Au Jardin Moderne, il ne faut pas oublier la salle de concert. C’est d’ailleurs un des arguments que les membres fondateurs avaient remonté à leurs débuts : comme aujourd’hui, la pénurie de lieux pour le live et la mise à disposition aux actrices et aux acteurs locaux faisaient partie des revendications. D’une capacité de 250 personnes, la salle du Jardin permet de répondre aux demandes des associations, des professionnels et des groupes. Entre soirées, filages et formations, elle apporte de multiples possibilités. Avec la fermeture de la Cité (ce ne sera bientôt plus le cas) et des espaces comme l’Ubu, le 4Bis ou l’Étage, le Jardin Moderne offre des moyens complémentaires en terme d’encadrements techniques : une façon de lancer et de pérenniser les initiatives pour tou.te.s.

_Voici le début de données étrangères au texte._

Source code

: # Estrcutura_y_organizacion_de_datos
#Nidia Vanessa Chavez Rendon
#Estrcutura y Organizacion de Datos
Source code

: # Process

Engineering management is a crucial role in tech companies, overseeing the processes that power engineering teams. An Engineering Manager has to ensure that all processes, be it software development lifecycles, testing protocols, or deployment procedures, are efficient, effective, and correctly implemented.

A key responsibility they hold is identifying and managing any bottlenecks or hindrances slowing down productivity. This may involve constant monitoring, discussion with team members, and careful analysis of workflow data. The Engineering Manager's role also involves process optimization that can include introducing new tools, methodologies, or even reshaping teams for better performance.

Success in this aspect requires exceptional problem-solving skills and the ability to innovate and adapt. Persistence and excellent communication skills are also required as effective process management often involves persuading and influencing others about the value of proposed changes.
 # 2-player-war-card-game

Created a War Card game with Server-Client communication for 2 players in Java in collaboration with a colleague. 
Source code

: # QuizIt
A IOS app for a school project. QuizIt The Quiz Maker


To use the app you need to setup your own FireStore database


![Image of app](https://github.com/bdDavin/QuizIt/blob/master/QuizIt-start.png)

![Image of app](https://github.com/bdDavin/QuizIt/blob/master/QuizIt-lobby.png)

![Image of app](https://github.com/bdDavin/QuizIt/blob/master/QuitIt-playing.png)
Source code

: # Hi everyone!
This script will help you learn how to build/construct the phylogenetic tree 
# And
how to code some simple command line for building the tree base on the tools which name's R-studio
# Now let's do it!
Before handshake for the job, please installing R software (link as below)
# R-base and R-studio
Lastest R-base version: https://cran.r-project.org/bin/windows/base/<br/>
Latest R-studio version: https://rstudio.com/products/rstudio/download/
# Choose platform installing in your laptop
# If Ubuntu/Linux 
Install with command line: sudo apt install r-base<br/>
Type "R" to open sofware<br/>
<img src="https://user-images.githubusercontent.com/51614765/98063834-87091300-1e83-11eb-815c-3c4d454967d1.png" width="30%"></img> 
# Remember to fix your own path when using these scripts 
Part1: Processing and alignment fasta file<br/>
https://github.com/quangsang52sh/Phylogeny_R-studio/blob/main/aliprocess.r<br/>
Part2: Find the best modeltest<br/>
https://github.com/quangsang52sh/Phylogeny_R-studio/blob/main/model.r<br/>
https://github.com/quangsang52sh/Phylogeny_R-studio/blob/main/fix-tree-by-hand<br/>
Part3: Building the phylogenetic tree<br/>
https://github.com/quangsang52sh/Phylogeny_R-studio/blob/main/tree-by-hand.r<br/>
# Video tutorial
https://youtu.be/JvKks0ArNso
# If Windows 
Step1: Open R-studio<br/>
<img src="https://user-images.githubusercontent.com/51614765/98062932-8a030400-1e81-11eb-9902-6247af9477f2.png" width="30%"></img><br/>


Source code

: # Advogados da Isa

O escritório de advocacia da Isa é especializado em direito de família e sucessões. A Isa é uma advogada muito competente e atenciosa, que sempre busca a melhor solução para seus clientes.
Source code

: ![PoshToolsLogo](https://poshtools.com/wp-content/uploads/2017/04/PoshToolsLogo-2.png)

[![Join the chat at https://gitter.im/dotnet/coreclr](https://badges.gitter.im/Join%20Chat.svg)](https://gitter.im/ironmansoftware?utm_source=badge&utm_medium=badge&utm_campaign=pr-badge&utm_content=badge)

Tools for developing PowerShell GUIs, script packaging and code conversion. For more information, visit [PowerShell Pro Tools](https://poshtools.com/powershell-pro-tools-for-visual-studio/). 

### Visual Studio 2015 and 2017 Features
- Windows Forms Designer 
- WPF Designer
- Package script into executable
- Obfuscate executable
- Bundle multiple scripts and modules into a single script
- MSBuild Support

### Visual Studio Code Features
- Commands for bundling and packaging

Les concerts y sont nombreux… mais la position excentrée du Jardin Moderne freine parfois la venue du public. L’ajout d’un horaire tardif (à la ligne de bus 11) les vendredis et samedis est un avantage mais les passages en semaine restent encore trop insuffisants. Une réflexion est également en cours pour l’aménagement des berges côté Vilaine : la piste cyclable et/ou piétonne ouvrirait un nouvel accès plus proche de la ville.

Et en journée ? Le Jardin Moderne, c’est aussi un Centre Ressource. Un lieu ouvert avec un fonds documentaire (papier et numérique) et la possibilité de prendre rendez-vous pour des suivis de projets. Un animateur informe et accompagne chaque personne désireuse d’en savoir plus sur la législation et/ou de se lancer dans une nouvelle aventure. Là encore, le public est large : artistes, amateurs, organisateurs d’événements, professionnels actuels ou en devenirs des métiers du spectacle vivant… À partir de midi, le bar et le restaurant offrent également aux musiciens, aux salariés de la zone industrielle et à toute personne qui le souhaite de s’offrir une pause côté Café. Sur le temps méridien, le lieu s’ouvre à des gens d’horizons différents… et qui inévitablement vont se croiser.

Et dans les coulisses ? Il y a bien sûr les locaux techniques comme la cuisine, les réserves et les bureaux que les salariés partagent avec des associations locales. Parmi elles, des acteurs comme Mass Productions, 3Hit Combo, Patchrock ainsi qu’une graphiste indépendante. En 2010, le Jardin Moderne encadrait même l’hébergement d’une dizaine de structures dans l’ancienne école Kennedy. La définition autour d’un « cluster artistique » se dessine mais la distance entre les bâtiments rend la gestion difficile. L’histoire se termine le 31 décembre 2017 mais le projet pourrait renaître, sur un même site, à travers l’agrandissement des locaux actuels.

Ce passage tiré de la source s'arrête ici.